The underlying pathophysiology of gonadotropin-independent precocious puberty is autonomous function of the gonadal axis; thus, the use of gonadotropin-releasing hormone (GnRH) analogs does not appear to be effective in the management of these disorders. No medications are routinely used in young children with an FDA-approved indication for the treatment of gonadotropin-independent precocious puberty. Therefore, a physician with expertise in the area should closely monitor the use of medications.

Class Summary

Ketoconazole blocks enzymes in the steroid biosynthetic pathway. It primarily inhibits C-17,29-desmolase, the enzyme responsible for androstenedione biosynthesis.

Ketoconazole (Nizoral)

More commonly used in treating fungal infections, but may be used in treating precocious pseudopuberty. It inhibits steroid synthesis at the level of 17 α -hydroxylase/17,20-lyase, a key enzyme in sex steroid production. It also inhibits testosterone binding to its binding globulin. In some cases, especially in those children with markedly advanced bone age, a rapid decrease in sex hormone levels may trigger true central puberty. In this event, add GnRH analogs to the treatment regimen.

Class Summary

These drugs block the effect of testosterone and dihydrotestosterone at the androgen receptor.

Spironolactone (Aldactone)

Mainly used as an antimineralocorticoid diuretic. It is also a weak competitive androgen antagonist. Other properties include inhibition of 17 α -hydroyxlase/17,20-lyase and interference with testosterone binding to sex hormone binding globulin. It is typically used to treat precocious pseudopuberty in conjunction with another drug (eg, an aromatase inhibitor). Specific nonsteroidal androgen antagonists (eg, flutamide) are more effective; however, they also carry greater toxicity. Therefore, the latter class of drug is used only in children in the context of clinical trials in the United States. As noted above, adjunctive use of GnRH analogs may be required if true central puberty occurs as a complication of treatment.

Class Summary

This category of drugs is usually used in conjunction with an antiandrogen. Aromatase inhibitors prevent the conversion of androstenedione to estrone and testosterone to estrogen.

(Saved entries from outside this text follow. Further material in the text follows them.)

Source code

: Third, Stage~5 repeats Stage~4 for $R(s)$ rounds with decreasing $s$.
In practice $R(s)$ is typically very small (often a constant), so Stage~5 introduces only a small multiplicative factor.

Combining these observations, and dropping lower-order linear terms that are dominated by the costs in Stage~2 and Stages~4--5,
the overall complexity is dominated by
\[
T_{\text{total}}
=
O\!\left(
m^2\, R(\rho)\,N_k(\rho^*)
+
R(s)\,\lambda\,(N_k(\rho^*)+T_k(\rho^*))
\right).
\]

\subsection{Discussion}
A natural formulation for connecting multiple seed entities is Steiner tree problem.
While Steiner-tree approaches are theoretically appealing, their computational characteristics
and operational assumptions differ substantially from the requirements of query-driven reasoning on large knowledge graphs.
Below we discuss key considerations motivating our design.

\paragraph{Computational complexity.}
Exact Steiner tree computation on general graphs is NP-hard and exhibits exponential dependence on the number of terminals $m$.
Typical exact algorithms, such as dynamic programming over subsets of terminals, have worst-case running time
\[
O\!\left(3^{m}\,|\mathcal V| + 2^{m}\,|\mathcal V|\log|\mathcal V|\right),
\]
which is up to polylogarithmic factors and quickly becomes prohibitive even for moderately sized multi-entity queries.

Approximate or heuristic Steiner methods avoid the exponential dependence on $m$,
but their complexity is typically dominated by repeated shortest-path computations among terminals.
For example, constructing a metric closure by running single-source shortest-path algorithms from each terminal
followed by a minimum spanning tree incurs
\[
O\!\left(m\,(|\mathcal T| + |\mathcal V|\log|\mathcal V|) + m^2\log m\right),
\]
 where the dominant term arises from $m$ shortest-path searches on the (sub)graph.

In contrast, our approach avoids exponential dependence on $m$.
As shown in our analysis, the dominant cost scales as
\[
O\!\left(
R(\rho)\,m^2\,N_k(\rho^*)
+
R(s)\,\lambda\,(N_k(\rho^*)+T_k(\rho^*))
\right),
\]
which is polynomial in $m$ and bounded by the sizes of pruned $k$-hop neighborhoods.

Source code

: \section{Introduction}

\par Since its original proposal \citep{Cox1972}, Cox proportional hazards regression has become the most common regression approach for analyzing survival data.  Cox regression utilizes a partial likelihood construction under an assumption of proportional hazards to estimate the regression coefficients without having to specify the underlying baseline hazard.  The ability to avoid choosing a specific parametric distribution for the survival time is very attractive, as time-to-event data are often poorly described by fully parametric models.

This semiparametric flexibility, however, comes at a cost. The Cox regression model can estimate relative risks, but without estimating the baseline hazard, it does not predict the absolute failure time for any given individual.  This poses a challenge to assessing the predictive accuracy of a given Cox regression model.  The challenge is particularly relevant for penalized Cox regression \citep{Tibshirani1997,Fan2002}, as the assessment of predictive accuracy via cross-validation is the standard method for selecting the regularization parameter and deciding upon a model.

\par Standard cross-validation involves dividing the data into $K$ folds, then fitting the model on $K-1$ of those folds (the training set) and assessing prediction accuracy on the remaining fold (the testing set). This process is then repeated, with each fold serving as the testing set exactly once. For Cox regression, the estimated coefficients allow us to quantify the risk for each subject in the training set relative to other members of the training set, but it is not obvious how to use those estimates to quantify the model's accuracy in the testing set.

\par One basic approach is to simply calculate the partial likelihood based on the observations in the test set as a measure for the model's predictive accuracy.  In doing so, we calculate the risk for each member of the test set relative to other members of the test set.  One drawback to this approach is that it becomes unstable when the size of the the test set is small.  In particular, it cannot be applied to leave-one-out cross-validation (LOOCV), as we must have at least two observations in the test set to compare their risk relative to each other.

Because estrogens play a major role in epiphyseal maturation (besides their obvious role in generating female secondary sexual effects), inhibiting estrogen production has salutary effects on slowing the progress of precocious pseudopuberty.

Testolactone (Teslac)

First-generation aromatase inhibitor used to prevent conversion of androstenedione to estrone and testosterone to estrogen in children. Newer preparations are now available, but no new agents have had published clinical trials. As noted above, adjunctive use of GnRH analogs may be required if true central puberty occurs as a complication of treatment.

Class Summary

Estrogen receptor blockade (eg, with tamoxifen) may be an alternative to aromatase inhibitors and progestins in the treatment of MAS in girls. The predominant problem in childhood is precocious pseudopuberty associated with excess estrogen secretion from ovarian cysts.

Tamoxifen (Nolvadex)

Competitively binds to estrogen receptor, producing a nuclear complex that decreases DNA synthesis and inhibits estrogen effects. This drug is currently being tested in clinical trials. A single case report suggested a dose of 10-30 mg PO daily is effective in controlling estrogenic affects in MAS.